Re: [PATCH] sched/deadline: Add sched_dl documentation
From: Juri Lelli
Date: Tue Jan 21 2014 - 09:38:12 EST
On 01/21/2014 02:55 PM, Peter Zijlstra wrote:
> On Tue, Jan 21, 2014 at 01:50:41PM +0100, Luca Abeni wrote:
>> On 01/21/2014 01:33 PM, Peter Zijlstra wrote:
>>>> - During the execution of a job, the task might invoke a blocking system call,
>>>> and block... When it wakes up, it is still in the same job (decoding the same
>>>> video frame), and not in a different one.
>>>> This is (IMHO) where all the confusion comes from.
>>> I would strongly urge you not to use that as an example, because its
>>> dead wrong design. An RT thread (be it RR,FIFO or DL) should _NEVER_ do
>>> blocking IO.
>> Well, but it does happen in reality :)
> Yeah, I know, my point was more about not encouraging people to do this
> by explicitly mentioning it.
>> On the other hand, I agree with you that a hard real-time task should be designed
>> not to do things like this. But SCHED_DEADLINE is flexible enough to be used on
>> many different kinds of tasks (hard real-time, soft real-time, etc...).
> At which point I feel obliged to mention the work Jim did on statistical
> bounded tardiness and a potential future option:
> SCHED_FLAG_DL_AVG_RUNTIME, where we would allow tasks to somewhat exceed
> their runtime budget provided that they meet their budget on average.
> A possible implementation could be to track the unused budget of
> previous instances and keep a decaying sum (such that we're guaranteed
> this unused budget < 2*runtime).
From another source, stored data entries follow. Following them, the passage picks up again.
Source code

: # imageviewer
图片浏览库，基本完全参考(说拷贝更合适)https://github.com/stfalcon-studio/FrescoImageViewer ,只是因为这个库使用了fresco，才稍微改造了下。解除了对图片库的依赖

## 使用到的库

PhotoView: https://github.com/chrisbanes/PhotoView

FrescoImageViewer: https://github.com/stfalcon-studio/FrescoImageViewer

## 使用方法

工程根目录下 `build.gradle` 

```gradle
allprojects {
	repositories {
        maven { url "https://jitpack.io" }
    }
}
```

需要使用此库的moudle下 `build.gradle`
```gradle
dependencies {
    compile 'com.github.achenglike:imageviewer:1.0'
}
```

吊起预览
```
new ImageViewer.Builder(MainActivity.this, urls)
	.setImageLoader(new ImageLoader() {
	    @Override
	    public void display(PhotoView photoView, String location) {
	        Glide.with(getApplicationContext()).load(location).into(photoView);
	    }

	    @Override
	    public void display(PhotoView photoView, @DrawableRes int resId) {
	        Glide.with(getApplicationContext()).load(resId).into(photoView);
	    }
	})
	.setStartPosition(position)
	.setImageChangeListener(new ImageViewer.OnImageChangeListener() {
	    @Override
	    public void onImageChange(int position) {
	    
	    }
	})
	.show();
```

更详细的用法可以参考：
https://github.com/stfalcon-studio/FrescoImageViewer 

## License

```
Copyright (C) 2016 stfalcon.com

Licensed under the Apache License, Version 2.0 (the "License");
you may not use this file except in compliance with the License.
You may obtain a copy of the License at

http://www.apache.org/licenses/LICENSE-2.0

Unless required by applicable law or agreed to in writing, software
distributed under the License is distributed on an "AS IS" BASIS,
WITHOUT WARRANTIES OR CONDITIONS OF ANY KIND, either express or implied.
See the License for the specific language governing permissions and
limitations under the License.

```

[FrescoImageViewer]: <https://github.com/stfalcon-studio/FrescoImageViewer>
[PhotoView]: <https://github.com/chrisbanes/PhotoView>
And then allow runtime overruns upto
> this limit.
> Another possibly extension; one proposed by Ingo; is to demote tasks to
> SCHED_OTHER once they exceed their budget instead of the full block they
> get now -- we could possibly call this SCHED_FLAG_DL_CBS_SOFT or such.
> And of course SCHED_FLAG_DL_CBS_SIGNAL, where the task gets a signal
> delivered if it exceeded the runtime -- I think some of the earlier
> patches had things like this, no?
Yes, they both got removed along the way. But we can pick them back if we
realize that they are needed for some scenario.
>>> On the other subject; I wouldn't actually mind if it grew into a proper
>>> (academic or not) summary of deadline scheduling theory and how it
>>> Sure, refer to actual papers for all the proofs and such, but it would
>>> be very good to go over all the bits and pieces that make up the system.
>>> So cover the periodic, sporadic and aperiodic model like henr_k
>>> suggested, please do cover the job/instance idiom as it is used all over
>>> the place.
>> Ok... My point was that it would be better (IMHO) to first explain how
>> sched_deadline works (and no notion of job/instance, etc is needed for this),
>> and then explain how this applies to the real-time task model (and here, of
>> course all the formal notation can be introduced).
>> Do you think this can be reasonable?
> Sure, I think that's reasonable.
>>> Then also treat schedulability tests and their ramification, explain
>>> what laxity is, what tardiness is, that GEDF doesn't have 0 tardiness
>>> but does have bounded tardiness.
>>> Maybe even mention the actual bounds -- but refer to papers for their
>>> Mention CBS and the ramification etc..
>> I guess some of these details can be added incrementally, with additional
> Oh sure, all of this will always be a work in progress anyway ;-)
Ok, we are working on a first update.